Progesterone is a hormone that is directly related to gestation, due to its multiple effects on the differentiation of the endometrial stroma, the control of the secretion of molecules that provide nutrition to the embryo at early stages, and the uterine secretion of local immunomodulating molecules, among others, that determine the gestation success or failure.56-57 With regard to domestic sheep, progesterone is produced at the beginning of gestation only by the corpus luteum, but starting from day 50 of gestation, the placenta produces higher levels.58-59 There is evidence in different species, including sheep, where both embryo survival and development rhythm depend on the concentration of progesterone present during the first weeks of life.60-64 In addition, the lamb birth weight has been positively correlated with the progesterone concentrations from weeks 9 to 19 of gestation.65 Higher levels of progesterone during all of gestation allow the mobilization of larger quantities of fatty acids and glucose from reserves into the maternal circulation, and similarly, greater development of the placenta produces greater placental lactogen and other hormones with mitogenic activity favouring the intrauterine growth of the foetus.51,66
When comparing placental development in the second experiment of this work, it becomes noticeable that placentas from O. c. mexicana × O. aries interspecies gestations treated with progesterone have greater lengths, similar to that of intraspecies O. aries × O. aries gestations from the first experiment.
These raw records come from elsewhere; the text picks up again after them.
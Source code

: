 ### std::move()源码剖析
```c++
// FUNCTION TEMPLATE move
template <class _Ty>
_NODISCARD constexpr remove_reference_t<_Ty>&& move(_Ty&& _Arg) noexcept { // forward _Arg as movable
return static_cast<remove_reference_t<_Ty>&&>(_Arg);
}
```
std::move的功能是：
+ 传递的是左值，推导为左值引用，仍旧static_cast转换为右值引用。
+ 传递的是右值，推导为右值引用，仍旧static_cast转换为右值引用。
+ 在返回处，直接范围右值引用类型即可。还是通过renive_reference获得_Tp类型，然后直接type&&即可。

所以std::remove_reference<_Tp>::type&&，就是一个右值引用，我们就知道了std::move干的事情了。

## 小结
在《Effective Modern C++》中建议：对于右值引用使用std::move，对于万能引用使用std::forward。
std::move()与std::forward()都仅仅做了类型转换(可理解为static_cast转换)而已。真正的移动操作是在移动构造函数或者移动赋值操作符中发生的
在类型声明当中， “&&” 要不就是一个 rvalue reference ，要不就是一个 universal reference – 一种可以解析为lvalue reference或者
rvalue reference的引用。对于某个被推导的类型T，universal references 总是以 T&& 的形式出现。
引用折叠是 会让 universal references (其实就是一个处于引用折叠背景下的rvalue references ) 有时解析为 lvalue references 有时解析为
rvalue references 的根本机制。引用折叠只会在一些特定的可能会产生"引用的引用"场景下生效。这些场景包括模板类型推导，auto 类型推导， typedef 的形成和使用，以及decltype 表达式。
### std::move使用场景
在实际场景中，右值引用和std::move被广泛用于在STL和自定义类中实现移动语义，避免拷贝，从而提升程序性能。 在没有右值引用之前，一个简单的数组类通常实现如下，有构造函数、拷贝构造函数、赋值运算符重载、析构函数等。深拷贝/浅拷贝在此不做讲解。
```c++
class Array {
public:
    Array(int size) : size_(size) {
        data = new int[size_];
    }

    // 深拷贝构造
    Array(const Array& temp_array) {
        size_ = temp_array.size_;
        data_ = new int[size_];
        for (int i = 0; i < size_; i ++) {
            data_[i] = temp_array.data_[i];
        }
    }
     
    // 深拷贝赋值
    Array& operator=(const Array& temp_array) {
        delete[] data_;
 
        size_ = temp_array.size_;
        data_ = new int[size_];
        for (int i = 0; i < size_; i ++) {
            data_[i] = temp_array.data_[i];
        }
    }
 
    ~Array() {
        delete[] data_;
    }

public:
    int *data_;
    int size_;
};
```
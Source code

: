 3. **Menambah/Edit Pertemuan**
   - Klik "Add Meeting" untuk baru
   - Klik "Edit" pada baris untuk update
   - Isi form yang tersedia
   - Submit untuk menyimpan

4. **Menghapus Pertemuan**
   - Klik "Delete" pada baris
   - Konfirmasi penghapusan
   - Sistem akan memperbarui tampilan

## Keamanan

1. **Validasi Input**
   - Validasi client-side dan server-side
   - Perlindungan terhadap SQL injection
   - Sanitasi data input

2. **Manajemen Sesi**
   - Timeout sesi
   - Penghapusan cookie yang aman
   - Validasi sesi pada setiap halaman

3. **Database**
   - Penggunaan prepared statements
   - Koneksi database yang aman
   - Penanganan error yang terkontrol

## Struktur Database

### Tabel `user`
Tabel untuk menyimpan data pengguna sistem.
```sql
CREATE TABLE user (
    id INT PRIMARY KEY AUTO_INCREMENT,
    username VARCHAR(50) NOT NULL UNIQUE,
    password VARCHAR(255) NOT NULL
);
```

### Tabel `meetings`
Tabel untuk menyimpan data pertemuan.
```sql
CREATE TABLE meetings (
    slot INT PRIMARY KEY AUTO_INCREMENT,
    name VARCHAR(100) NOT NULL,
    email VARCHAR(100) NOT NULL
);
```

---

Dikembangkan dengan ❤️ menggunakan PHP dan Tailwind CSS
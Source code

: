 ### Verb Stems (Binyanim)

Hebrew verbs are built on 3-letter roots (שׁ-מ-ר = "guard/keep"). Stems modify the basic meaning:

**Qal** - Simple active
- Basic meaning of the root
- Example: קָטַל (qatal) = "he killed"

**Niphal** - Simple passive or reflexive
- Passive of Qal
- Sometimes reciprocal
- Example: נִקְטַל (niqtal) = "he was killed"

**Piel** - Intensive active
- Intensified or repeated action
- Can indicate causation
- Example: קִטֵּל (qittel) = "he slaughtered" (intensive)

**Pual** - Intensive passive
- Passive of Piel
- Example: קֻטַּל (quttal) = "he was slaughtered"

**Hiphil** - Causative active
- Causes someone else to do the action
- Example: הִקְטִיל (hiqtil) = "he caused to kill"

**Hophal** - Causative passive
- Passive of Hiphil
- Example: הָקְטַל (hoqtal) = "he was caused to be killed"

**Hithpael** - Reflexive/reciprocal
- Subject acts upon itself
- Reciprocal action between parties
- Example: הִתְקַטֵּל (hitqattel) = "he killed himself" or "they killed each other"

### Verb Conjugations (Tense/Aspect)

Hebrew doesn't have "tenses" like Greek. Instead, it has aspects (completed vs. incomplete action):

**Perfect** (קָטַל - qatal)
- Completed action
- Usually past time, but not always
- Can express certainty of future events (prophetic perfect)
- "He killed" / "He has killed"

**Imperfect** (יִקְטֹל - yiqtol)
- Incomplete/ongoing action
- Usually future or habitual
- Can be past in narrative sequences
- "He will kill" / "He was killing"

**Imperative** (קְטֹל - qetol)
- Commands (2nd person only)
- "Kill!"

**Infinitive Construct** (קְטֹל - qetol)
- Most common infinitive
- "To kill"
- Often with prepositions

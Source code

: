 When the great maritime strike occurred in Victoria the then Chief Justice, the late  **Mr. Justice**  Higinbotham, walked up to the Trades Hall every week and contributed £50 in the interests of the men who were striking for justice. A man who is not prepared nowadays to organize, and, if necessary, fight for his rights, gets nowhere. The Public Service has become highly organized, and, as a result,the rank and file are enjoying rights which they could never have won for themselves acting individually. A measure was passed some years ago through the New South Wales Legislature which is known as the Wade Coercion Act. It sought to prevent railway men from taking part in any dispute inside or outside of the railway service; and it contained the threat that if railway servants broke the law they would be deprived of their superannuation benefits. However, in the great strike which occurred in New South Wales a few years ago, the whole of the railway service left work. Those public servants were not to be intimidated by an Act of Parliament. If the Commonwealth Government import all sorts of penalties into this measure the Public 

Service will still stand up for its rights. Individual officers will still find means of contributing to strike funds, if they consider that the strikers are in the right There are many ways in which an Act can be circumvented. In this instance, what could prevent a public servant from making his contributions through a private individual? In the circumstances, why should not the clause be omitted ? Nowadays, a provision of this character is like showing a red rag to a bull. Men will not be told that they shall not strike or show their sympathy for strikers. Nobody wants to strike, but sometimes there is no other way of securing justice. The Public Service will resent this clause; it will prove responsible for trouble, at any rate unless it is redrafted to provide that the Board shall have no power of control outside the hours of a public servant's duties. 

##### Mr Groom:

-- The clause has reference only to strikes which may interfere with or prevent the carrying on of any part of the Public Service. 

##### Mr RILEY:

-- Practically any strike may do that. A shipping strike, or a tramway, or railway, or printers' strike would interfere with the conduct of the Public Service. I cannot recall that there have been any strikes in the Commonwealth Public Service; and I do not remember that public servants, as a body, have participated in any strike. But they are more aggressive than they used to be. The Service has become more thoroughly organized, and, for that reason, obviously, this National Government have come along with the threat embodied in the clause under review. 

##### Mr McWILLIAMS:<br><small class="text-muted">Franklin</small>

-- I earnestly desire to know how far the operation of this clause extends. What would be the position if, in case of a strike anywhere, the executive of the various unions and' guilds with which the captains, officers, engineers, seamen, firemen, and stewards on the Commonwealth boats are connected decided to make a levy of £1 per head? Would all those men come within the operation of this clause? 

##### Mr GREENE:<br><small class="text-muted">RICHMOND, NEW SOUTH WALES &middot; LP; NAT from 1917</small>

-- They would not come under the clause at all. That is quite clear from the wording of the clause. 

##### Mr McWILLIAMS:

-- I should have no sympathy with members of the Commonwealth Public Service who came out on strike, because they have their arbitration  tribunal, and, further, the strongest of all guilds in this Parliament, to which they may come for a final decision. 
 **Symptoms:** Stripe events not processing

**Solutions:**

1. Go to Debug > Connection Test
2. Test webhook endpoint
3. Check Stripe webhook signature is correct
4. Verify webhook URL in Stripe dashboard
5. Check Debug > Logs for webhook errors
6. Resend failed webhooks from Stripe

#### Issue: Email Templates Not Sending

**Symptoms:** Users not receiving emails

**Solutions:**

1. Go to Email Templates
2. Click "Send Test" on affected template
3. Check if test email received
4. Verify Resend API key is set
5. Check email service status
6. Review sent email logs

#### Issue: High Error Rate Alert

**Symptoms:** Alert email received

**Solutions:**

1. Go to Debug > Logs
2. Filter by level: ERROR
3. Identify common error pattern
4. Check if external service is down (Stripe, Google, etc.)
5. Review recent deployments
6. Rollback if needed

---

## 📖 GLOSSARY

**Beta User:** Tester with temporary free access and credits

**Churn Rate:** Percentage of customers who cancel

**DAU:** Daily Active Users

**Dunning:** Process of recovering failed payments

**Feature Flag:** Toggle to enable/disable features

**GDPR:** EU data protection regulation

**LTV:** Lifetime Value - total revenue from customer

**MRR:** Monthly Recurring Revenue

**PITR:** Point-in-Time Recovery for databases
This result could explain why the birth weight of hybrid offspring from the group treated with progesterone was also higher in relation to the hybrid offspring weight of the non treated control group. These results also suggest that progesterone could have a major effect on foetal growth in restricted gestations.
Conclusions
Although the insemination of domestic sheep with bighorn sheep semen causes reduced fertility and lighter offspring birth weight, the production of hybrids is possible. Since foetal genotype has an effect on the duration of gestation, the use of hybrid females could be proposed as bighorn sheep embryo recipients. This type of interspecies gestations, O. canadensis × O. aries, could be considered as a restricted intrauterine growth model that could provide information regarding both domestic and wild animals. Similarly, the evaluation of simple treatments, such as the administration of progesterone to promote placental development and higher weights at birth, which are events related to placental vascularization and in turn with intrauterine foetal growth, could contribute to the development of assisted reproduction techniques for the conservation of wild species that are threatened, as well as to the study of an issue relevant to animal health and wellbeing.